展示は6つほどの部屋に分かれて構成されている。部屋を感じさせる写真が、シリーズごとに部屋に分かれているということのようだ。「部屋」ということもあって、静かな写真が多く、一番気に入りそうなものを見せてもらえた気がする。人物がいない写真は、ハンマースホイにも通じる冷やかさがあって、ぞくぞくする。あっさりとした規模の展覧会で、タタっと見れるが、印象は弱く長く残りそうだ。

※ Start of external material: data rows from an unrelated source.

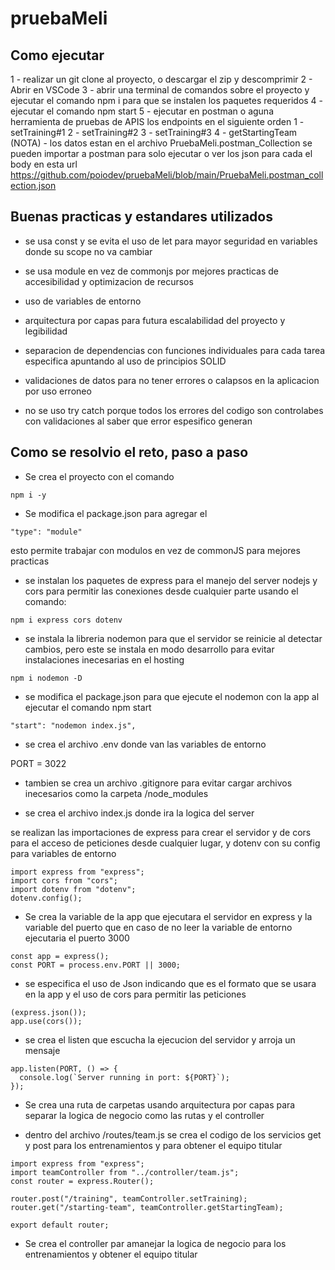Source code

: # pruebaMeli


## Como ejecutar

1 - realizar un git clone al proyecto, o descargar el zip y descomprimir
2 - Abrir en VSCode
3 - abrir una terminal de comandos sobre el proyecto y ejecutar el comando npm i para que se instalen los paquetes requeridos
4 - ejecutar el comando npm start
5 - ejecutar en postman o aguna herramienta de pruebas de APIS los endpoints en el siguiente orden
    1 - setTraining#1
    2 - setTraining#2
    3 - setTraining#3
    4 - getStartingTeam
    (NOTA) - los datos estan en el archivo PruebaMeli.postman_Collection se pueden importar a postman para solo ejecutar o ver los json para cada el body en esta url
    https://github.com/poiodev/pruebaMeli/blob/main/PruebaMeli.postman_collection.json


## Buenas practicas y estandares utilizados

* se usa const y se evita el uso de let para mayor seguridad en variables donde su scope no va cambiar

* se usa module en vez de commonjs por mejores practicas de accesibilidad y optimizacion de recursos

* uso de variables de entorno

* arquitectura por capas para futura escalabilidad del proyecto y legibilidad

* separacion de dependencias con funciones individuales para cada tarea especifica apuntando al uso de principios SOLID

* validaciones de datos para no tener errores o calapsos en la aplicacion por uso erroneo

* no se uso try catch porque todos los errores del codigo son controlabes con validaciones al saber que error espesifico generan

## Como se resolvio el reto, paso a paso

- Se crea el proyecto con el comando  

```
npm i -y
```

- Se modifica el package.json para agregar el   

```
"type": "module"
```

 esto permite trabajar con modulos en vez de commonJS para mejores practicas

- se instalan los paquetes de express para el manejo del server nodejs y cors para permitir las conexiones desde cualquier parte usando el comando: 

```
npm i express cors dotenv
```

- se instala la libreria nodemon para que el servidor se reinicie al detectar cambios, pero este se instala en modo desarrollo para evitar instalaciones inecesarias en el hosting

```
npm i nodemon -D
```

- se modifica el package.json para que ejecute el nodemon con la app al ejecutar el comando npm start

```
"start": "nodemon index.js",
```

- se crea el archivo .env donde van las variables de entorno

PORT = 3022

- tambien se crea un archivo .gitignore para evitar cargar archivos inecesarios como la carpeta /node_modules

- se crea el archivo index.js donde ira la logica del server

se realizan las importaciones de express para crear el servidor y de cors para el acceso de peticiones desde cualquier lugar, y dotenv con su config para variables de entorno

```
import express from "express";
import cors from "cors";
import dotenv from "dotenv";
dotenv.config();
```

- Se crea la variable de la app que ejecutara el servidor en express y 
la variable del puerto que en caso de no leer la variable de entorno ejecutaria el puerto 3000

```
const app = express();
const PORT = process.env.PORT || 3000;
```

- se especifica el uso de Json indicando que es el formato que se usara en la app y el uso de cors para permitir las peticiones

```
(express.json());
app.use(cors());
```

- se crea el listen que escucha la ejecucion del servidor y arroja un mensaje 

```
app.listen(PORT, () => {
  console.log(`Server running in port: ${PORT}`);
});
```

- Se crea una ruta de carpetas usando arquitectura por capas  para separar la logica de negocio como las rutas y el controller

- dentro del archivo /routes/team.js se crea el codigo de los servicios get y post para los entrenamientos y para obtener el equipo titular

```
import express from "express";
import teamController from "../controller/team.js";
const router = express.Router();

router.post("/training", teamController.setTraining);
router.get("/starting-team", teamController.getStartingTeam);

export default router;
```

- Se crea el controller par amanejar la logica de negocio para los entrenamientos y obtener el equipo titular




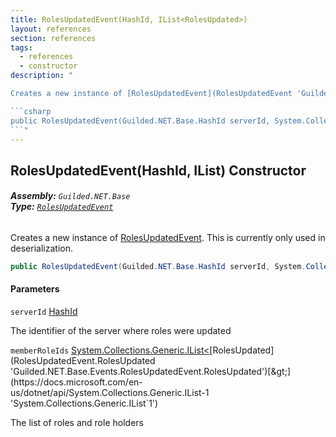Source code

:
 ```yaml
---
title: RolesUpdatedEvent(HashId, IList<RolesUpdated>)
layout: references
section: references
tags:
  - references
  - constructor
description: "

Creates a new instance of [RolesUpdatedEvent](RolesUpdatedEvent 'Guilded.NET.Base.Events.RolesUpdatedEvent'). This is currently only used in deserialization.

```csharp
public RolesUpdatedEvent(Guilded.NET.Base.HashId serverId, System.Collections.Generic.IList<Guilded.NET.Base.Events.RolesUpdatedEvent.RolesUpdated> memberRoleIds);
```"
---
```


## RolesUpdatedEvent(HashId, IList<RolesUpdated>) Constructor
###### **Assembly:** `Guilded.NET.Base`<br/>**Type:** [`RolesUpdatedEvent`](RolesUpdatedEvent 'Guilded.NET.Base.Events.RolesUpdatedEvent')

Creates a new instance of [RolesUpdatedEvent](RolesUpdatedEvent 'Guilded.NET.Base.Events.RolesUpdatedEvent'). This is currently only used in deserialization.

```csharp
public RolesUpdatedEvent(Guilded.NET.Base.HashId serverId, System.Collections.Generic.IList<Guilded.NET.Base.Events.RolesUpdatedEvent.RolesUpdated> memberRoleIds);
```
#### Parameters

<a name='Guilded.NET.Base.Events.RolesUpdatedEvent.RolesUpdatedEvent(Guilded.NET.Base.HashId,System.Collections.Generic.IList_Guilded.NET.Base.Events.RolesUpdatedEvent.RolesUpdated_).serverId'></a>

`serverId` [HashId](HashId 'Guilded.NET.Base.HashId')

The identifier of the server where roles were updated

<a name='Guilded.NET.Base.Events.RolesUpdatedEvent.RolesUpdatedEvent(Guilded.NET.Base.HashId,System.Collections.Generic.IList_Guilded.NET.Base.Events.RolesUpdatedEvent.RolesUpdated_).memberRoleIds'></a>

`memberRoleIds` [System.Collections.Generic.IList&lt;](https://docs.microsoft.com/en-us/dotnet/api/System.Collections.Generic.IList-1 'System.Collections.Generic.IList`1')[RolesUpdated](RolesUpdatedEvent.RolesUpdated 'Guilded.NET.Base.Events.RolesUpdatedEvent.RolesUpdated')[&gt;](https://docs.microsoft.com/en-us/dotnet/api/System.Collections.Generic.IList-1 'System.Collections.Generic.IList`1')

The list of roles and role holders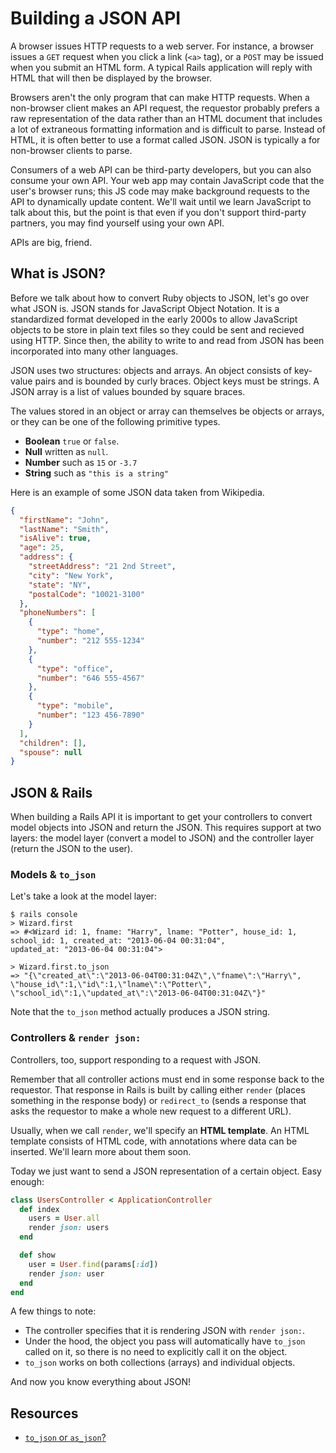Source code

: # Building a JSON API

A browser issues HTTP requests to a web server. For instance, a
browser issues a `GET` request when you click a link (`<a>` tag), or a
`POST` may be issued when you submit an HTML form. A typical Rails
application will reply with HTML that will then be displayed by the
browser.

Browsers aren't the only program that can make HTTP requests. When a
non-browser client makes an API request, the requestor probably
prefers a raw representation of the data rather than an HTML document
that includes a lot of extraneous formatting information and is
difficult to parse. Instead of HTML, it is often better to use a format called JSON.
JSON is typically a for non-browser clients to parse.

Consumers of a web API can be third-party developers, but you can also
consume your own API. Your web app may contain JavaScript code that
the user's browser runs; this JS code may make background requests to
the API to dynamically update content. We'll wait until we learn
JavaScript to talk about this, but the point is that even if you don't
support third-party partners, you may find yourself using your own
API.

APIs are big, friend.

## What is JSON?

Before we talk about how to convert Ruby objects to JSON, let's go over what JSON is.
JSON stands for JavaScript Object Notation.
It is a standardized format developed in the early 2000s to allow JavaScript objects to be store in plain text files so they could be sent and recieved using HTTP.
Since then, the ability to write to and read from JSON has been incorporated into many other languages.

JSON uses two structures: objects and arrays.
An object consists of key-value pairs and is bounded by curly braces.
Object keys must be strings.
A JSON array is a list of values bounded by square braces.

The values stored in an object or array can themselves be objects or arrays, or they can be one of the following primitive types.

* **Boolean** `true` or `false`.
* **Null** written as `null`.
* **Number** such as `15` or `-3.7`
* **String** such as `"this is a string"`

Here is an example of some JSON data taken from Wikipedia.
```json
{
  "firstName": "John",
  "lastName": "Smith",
  "isAlive": true,
  "age": 25,
  "address": {
    "streetAddress": "21 2nd Street",
    "city": "New York",
    "state": "NY",
    "postalCode": "10021-3100"
  },
  "phoneNumbers": [
    {
      "type": "home",
      "number": "212 555-1234"
    },
    {
      "type": "office",
      "number": "646 555-4567"
    },
    {
      "type": "mobile",
      "number": "123 456-7890"
    }
  ],
  "children": [],
  "spouse": null
}
```

## JSON & Rails

When building a Rails API it is important to get your controllers to convert
model objects into JSON and return the JSON. This requires
support at two layers: the model layer (convert a model to JSON) and
the controller layer (return the JSON to the user).

### Models & `to_json`

Let's take a look at the model layer:

```
$ rails console
> Wizard.first
=> #<Wizard id: 1, fname: "Harry", lname: "Potter", house_id: 1,
school_id: 1, created_at: "2013-06-04 00:31:04",
updated_at: "2013-06-04 00:31:04">

> Wizard.first.to_json
=> "{\"created_at\":\"2013-06-04T00:31:04Z\",\"fname\":\"Harry\",
\"house_id\":1,\"id\":1,\"lname\":\"Potter\",
\"school_id\":1,\"updated_at\":\"2013-06-04T00:31:04Z\"}"
```

Note that the `to_json` method actually produces a JSON string.

### Controllers & `render json:`

Controllers, too, support responding to a request with JSON.

Remember that all controller actions must end in some response back to
the requestor. That response in Rails is built by calling either
`render` (places something in the response body) or `redirect_to`
(sends a response that asks the requestor to make a whole new request
to a different URL).

Usually, when we call `render`, we'll specify an **HTML
template**. An HTML template consists of HTML code, with annotations
where data can be inserted. We'll learn more about them soon.

Today we just want to send a JSON representation of a certain
object. Easy enough:

```ruby
class UsersController < ApplicationController
  def index
    users = User.all
    render json: users
  end

  def show
    user = User.find(params[:id])
    render json: user
  end
end
```

A few things to note:

* The controller specifies that it is rendering JSON with `render
  json:`.
* Under the hood, the object you pass will automatically have
  `to_json` called on it, so there is no need to explicitly call it on
  the object.
* `to_json` works on both collections (arrays) and individual objects.

And now you know everything about JSON!

## Resources

* [`to_json` or `as_json`?][to-json-as-json]

[to-json-as-json]: http://jonathanjulian.com/2010/04/rails-to_json-or-as_json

2部屋目の明るい紺のワーク・ジャケットを来たおじさんがかっこいい。椅子に座っているだけなのに。ひげを伸ばそうかなという気持ちになる。パンフレットにも載っている、子供のポートレート写真を壁に飾っている写真は、ちょっと怖く感じる。行方不明の子供たちを探す団体の事務所に見えてしまう。5部屋目のインコが窓際に留まっている写真が気に入る。外に出たそうに振り返っているところにグッと来たのかもしれない。
美術館は外も中も見るべきところはあまりない。写真なので、それもまた良いのかもしれない。館入り口手前の暗さは雰囲気が良く、展示室の明るさも気持ち良い。とてもうまく作った普通のハコモノという感想だ。ロゴは好きだが、外観での縦使いはいただけないと思う。せっかく「ドアをひらくようにも見え」るロゴなのに、縦使いだと上に開く扉になってしまう。
ミュージアム・ショップにアレック・ソスのポストカードがない。少し作って欲しかったと思うが、かなり人気があったようなので、もしかすると売り切れたのかもしれない。いずれにしろ残念だ。ショップの前にアルテックのChair 66とTable 90Aがいっぱいある。リノリウムの手触りが心地良い。これらをどこかで見るたびに、ワークチェアはChair 66にすれば良かったなと思ってしまう。